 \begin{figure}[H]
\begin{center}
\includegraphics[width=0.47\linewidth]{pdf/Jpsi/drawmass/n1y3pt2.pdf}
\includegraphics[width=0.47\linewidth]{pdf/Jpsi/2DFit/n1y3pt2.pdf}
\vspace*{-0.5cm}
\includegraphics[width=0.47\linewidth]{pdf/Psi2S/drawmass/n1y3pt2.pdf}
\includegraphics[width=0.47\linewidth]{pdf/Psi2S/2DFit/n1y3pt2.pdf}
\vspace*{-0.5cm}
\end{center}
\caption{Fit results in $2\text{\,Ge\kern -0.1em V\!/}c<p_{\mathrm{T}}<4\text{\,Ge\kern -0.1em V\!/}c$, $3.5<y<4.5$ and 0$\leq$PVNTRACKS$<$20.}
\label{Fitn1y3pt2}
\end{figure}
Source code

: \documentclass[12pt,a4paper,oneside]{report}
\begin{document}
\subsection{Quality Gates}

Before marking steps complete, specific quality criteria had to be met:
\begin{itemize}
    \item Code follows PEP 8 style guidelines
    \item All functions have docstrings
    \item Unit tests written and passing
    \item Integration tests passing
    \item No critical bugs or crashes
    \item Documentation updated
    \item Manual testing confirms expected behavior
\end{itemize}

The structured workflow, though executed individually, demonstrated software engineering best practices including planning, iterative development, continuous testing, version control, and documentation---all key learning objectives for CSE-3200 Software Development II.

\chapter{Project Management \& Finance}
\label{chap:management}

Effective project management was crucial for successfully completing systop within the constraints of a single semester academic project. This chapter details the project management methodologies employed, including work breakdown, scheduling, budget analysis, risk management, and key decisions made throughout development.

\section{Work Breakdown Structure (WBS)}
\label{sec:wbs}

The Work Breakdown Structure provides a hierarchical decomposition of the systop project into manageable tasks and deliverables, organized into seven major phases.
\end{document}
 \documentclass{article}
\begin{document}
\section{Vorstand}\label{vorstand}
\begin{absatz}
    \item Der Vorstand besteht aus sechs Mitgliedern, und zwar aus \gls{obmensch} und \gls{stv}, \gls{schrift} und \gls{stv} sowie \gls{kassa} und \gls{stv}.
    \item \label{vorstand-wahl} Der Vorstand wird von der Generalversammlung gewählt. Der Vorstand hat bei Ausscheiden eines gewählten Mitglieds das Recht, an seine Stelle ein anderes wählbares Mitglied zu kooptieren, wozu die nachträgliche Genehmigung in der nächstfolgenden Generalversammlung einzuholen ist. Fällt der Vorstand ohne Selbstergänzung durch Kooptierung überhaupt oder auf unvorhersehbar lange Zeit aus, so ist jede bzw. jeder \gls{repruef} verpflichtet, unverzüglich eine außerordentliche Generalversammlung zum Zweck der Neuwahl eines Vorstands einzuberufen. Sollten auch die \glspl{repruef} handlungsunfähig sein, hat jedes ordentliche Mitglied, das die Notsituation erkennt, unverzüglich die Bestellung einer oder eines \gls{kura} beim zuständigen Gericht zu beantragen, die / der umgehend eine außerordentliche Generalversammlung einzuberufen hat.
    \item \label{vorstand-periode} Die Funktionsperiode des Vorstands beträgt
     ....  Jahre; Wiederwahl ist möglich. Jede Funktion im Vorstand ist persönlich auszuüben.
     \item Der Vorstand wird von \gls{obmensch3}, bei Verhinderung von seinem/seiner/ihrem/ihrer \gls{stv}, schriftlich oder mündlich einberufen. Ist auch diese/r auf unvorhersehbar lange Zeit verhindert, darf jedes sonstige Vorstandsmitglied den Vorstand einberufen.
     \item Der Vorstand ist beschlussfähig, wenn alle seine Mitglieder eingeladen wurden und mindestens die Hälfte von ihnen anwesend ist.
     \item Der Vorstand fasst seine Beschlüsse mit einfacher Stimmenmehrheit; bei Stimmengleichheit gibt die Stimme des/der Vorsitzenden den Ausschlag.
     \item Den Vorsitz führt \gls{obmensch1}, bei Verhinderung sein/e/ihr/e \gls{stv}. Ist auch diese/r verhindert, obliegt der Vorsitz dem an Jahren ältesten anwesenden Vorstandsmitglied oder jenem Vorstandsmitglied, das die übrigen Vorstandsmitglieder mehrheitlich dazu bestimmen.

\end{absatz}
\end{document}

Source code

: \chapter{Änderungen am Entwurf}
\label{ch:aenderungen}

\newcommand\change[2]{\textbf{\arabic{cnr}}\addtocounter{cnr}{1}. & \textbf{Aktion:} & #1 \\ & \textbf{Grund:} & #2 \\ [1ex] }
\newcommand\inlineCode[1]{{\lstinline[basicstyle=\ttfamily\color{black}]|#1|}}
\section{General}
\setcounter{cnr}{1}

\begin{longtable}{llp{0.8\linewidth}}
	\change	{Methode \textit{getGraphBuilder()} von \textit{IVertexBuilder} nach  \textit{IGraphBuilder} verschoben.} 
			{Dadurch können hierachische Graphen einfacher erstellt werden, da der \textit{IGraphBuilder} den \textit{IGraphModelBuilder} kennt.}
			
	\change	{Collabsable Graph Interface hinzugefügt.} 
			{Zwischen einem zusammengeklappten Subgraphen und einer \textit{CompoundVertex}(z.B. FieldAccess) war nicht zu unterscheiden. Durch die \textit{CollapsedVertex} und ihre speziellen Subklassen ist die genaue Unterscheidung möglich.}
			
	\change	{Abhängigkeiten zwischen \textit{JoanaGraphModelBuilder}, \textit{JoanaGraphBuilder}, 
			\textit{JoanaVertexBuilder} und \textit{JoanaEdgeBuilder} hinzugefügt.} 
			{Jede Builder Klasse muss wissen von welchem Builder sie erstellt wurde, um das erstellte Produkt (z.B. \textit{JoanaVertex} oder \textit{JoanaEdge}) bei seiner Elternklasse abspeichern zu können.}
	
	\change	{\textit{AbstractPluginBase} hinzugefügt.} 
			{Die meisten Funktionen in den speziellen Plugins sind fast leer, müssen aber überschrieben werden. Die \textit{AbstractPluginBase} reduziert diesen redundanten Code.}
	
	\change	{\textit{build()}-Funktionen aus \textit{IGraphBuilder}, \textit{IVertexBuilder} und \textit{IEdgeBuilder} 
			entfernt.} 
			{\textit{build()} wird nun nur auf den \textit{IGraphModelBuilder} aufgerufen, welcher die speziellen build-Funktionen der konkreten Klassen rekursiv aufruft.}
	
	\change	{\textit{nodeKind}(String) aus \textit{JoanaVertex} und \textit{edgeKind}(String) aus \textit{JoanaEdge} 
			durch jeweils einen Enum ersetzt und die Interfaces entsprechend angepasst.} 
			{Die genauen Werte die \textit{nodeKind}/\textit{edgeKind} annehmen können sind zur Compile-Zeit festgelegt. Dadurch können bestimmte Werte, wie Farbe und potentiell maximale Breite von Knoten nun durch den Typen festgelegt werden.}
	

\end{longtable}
# # #
[What the task asks]
A word-for-word copy of the full listing is required.

[Answer for the task]
 \begin{figure}[H]
\begin{center}
\includegraphics[width=0.47\linewidth]{pdf/Jpsi/drawmass/n1y3pt2.pdf}
\includegraphics[width=0.47\linewidth]{pdf/Jpsi/2DFit/n1y3pt2.pdf}
\vspace*{-0.5cm}
\includegraphics[width=0.47\linewidth]{pdf/Psi2S/drawmass/n1y3pt2.pdf}
\includegraphics[width=0.47\linewidth]{pdf/Psi2S/2DFit/n1y3pt2.pdf}
\vspace*{-0.5cm}
\end{center}
\caption{Fit results in $2\text{\,Ge\kern -0.1em V\!/}c<p_{\mathrm{T}}<4\text{\,Ge\kern -0.1em V\!/}c$, $3.5<y<4.5$ and 0$\leq$PVNTRACKS$<$20.}
\label{Fitn1y3pt2}
\end{figure}
Source code

: \documentclass[12pt,a4paper,oneside]{report}
\begin{document}
\subsection{Quality Gates}

Before marking steps complete, specific quality criteria had to be met:
\begin{itemize}
    \item Code follows PEP 8 style guidelines
    \item All functions have docstrings
    \item Unit tests written and passing
    \item Integration tests passing
    \item No critical bugs or crashes
    \item Documentation updated
    \item Manual testing confirms expected behavior
\end{itemize}

The structured workflow, though executed individually, demonstrated software engineering best practices including planning, iterative development, continuous testing, version control, and documentation---all key learning objectives for CSE-3200 Software Development II.

\chapter{Project Management \& Finance}
\label{chap:management}

Effective project management was crucial for successfully completing systop within the constraints of a single semester academic project. This chapter details the project management methodologies employed, including work breakdown, scheduling, budget analysis, risk management, and key decisions made throughout development.

\section{Work Breakdown Structure (WBS)}
\label{sec:wbs}

The Work Breakdown Structure provides a hierarchical decomposition of the systop project into manageable tasks and deliverables, organized into seven major phases.
\end{document}
 \documentclass{article}
\begin{document}
\section{Vorstand}\label{vorstand}
\begin{absatz}
    \item Der Vorstand besteht aus sechs Mitgliedern, und zwar aus \gls{obmensch} und \gls{stv}, \gls{schrift} und \gls{stv} sowie \gls{kassa} und \gls{stv}.
    \item \label{vorstand-wahl} Der Vorstand wird von der Generalversammlung gewählt. Der Vorstand hat bei Ausscheiden eines gewählten Mitglieds das Recht, an seine Stelle ein anderes wählbares Mitglied zu kooptieren, wozu die nachträgliche Genehmigung in der nächstfolgenden Generalversammlung einzuholen ist. Fällt der Vorstand ohne Selbstergänzung durch Kooptierung überhaupt oder auf unvorhersehbar lange Zeit aus, so ist jede bzw. jeder \gls{repruef} verpflichtet, unverzüglich eine außerordentliche Generalversammlung zum Zweck der Neuwahl eines Vorstands einzuberufen. Sollten auch die \glspl{repruef} handlungsunfähig sein, hat jedes ordentliche Mitglied, das die Notsituation erkennt, unverzüglich die Bestellung einer oder eines \gls{kura} beim zuständigen Gericht zu beantragen, die / der umgehend eine außerordentliche Generalversammlung einzuberufen hat.
    \item \label{vorstand-periode} Die Funktionsperiode des Vorstands beträgt
     ....  Jahre; Wiederwahl ist möglich. Jede Funktion im Vorstand ist persönlich auszuüben.
     \item Der Vorstand wird von \gls{obmensch3}, bei Verhinderung von seinem/seiner/ihrem/ihrer \gls{stv}, schriftlich oder mündlich einberufen. Ist auch diese/r auf unvorhersehbar lange Zeit verhindert, darf jedes sonstige Vorstandsmitglied den Vorstand einberufen.
     \item Der Vorstand ist beschlussfähig, wenn alle seine Mitglieder eingeladen wurden und mindestens die Hälfte von ihnen anwesend ist.
     \item Der Vorstand fasst seine Beschlüsse mit einfacher Stimmenmehrheit; bei Stimmengleichheit gibt die Stimme des/der Vorsitzenden den Ausschlag.
     \item Den Vorsitz führt \gls{obmensch1}, bei Verhinderung sein/e/ihr/e \gls{stv}. Ist auch diese/r verhindert, obliegt der Vorsitz dem an Jahren ältesten anwesenden Vorstandsmitglied oder jenem Vorstandsmitglied, das die übrigen Vorstandsmitglieder mehrheitlich dazu bestimmen.

\end{absatz}
\end{document}

Source code

: \chapter{Änderungen am Entwurf}
\label{ch:aenderungen}

\newcommand\change[2]{\textbf{\arabic{cnr}}\addtocounter{cnr}{1}. & \textbf{Aktion:} & #1 \\ & \textbf{Grund:} & #2 \\ [1ex] }
\newcommand\inlineCode[1]{{\lstinline[basicstyle=\ttfamily\color{black}]|#1|}}
\section{General}
\setcounter{cnr}{1}

\begin{longtable}{llp{0.8\linewidth}}
	\change	{Methode \textit{getGraphBuilder()} von \textit{IVertexBuilder} nach  \textit{IGraphBuilder} verschoben.} 
			{Dadurch können hierachische Graphen einfacher erstellt werden, da der \textit{IGraphBuilder} den \textit{IGraphModelBuilder} kennt.}
			
	\change	{Collabsable Graph Interface hinzugefügt.} 
			{Zwischen einem zusammengeklappten Subgraphen und einer \textit{CompoundVertex}(z.B. FieldAccess) war nicht zu unterscheiden. Durch die \textit{CollapsedVertex} und ihre speziellen Subklassen ist die genaue Unterscheidung möglich.}
			
	\change	{Abhängigkeiten zwischen \textit{JoanaGraphModelBuilder}, \textit{JoanaGraphBuilder}, 
			\textit{JoanaVertexBuilder} und \textit{JoanaEdgeBuilder} hinzugefügt.} 
			{Jede Builder Klasse muss wissen von welchem Builder sie erstellt wurde, um das erstellte Produkt (z.B. \textit{JoanaVertex} oder \textit{JoanaEdge}) bei seiner Elternklasse abspeichern zu können.}
	
	\change	{\textit{AbstractPluginBase} hinzugefügt.} 
			{Die meisten Funktionen in den speziellen Plugins sind fast leer, müssen aber überschrieben werden. Die \textit{AbstractPluginBase} reduziert diesen redundanten Code.}
	
	\change	{\textit{build()}-Funktionen aus \textit{IGraphBuilder}, \textit{IVertexBuilder} und \textit{IEdgeBuilder} 
			entfernt.} 
			{\textit{build()} wird nun nur auf den \textit{IGraphModelBuilder} aufgerufen, welcher die speziellen build-Funktionen der konkreten Klassen rekursiv aufruft.}
	
	\change	{\textit{nodeKind}(String) aus \textit{JoanaVertex} und \textit{edgeKind}(String) aus \textit{JoanaEdge} 
			durch jeweils einen Enum ersetzt und die Interfaces entsprechend angepasst.} 
			{Die genauen Werte die \textit{nodeKind}/\textit{edgeKind} annehmen können sind zur Compile-Zeit festgelegt. Dadurch können bestimmte Werte, wie Farbe und potentiell maximale Breite von Knoten nun durch den Typen festgelegt werden.}
	

\end{longtable}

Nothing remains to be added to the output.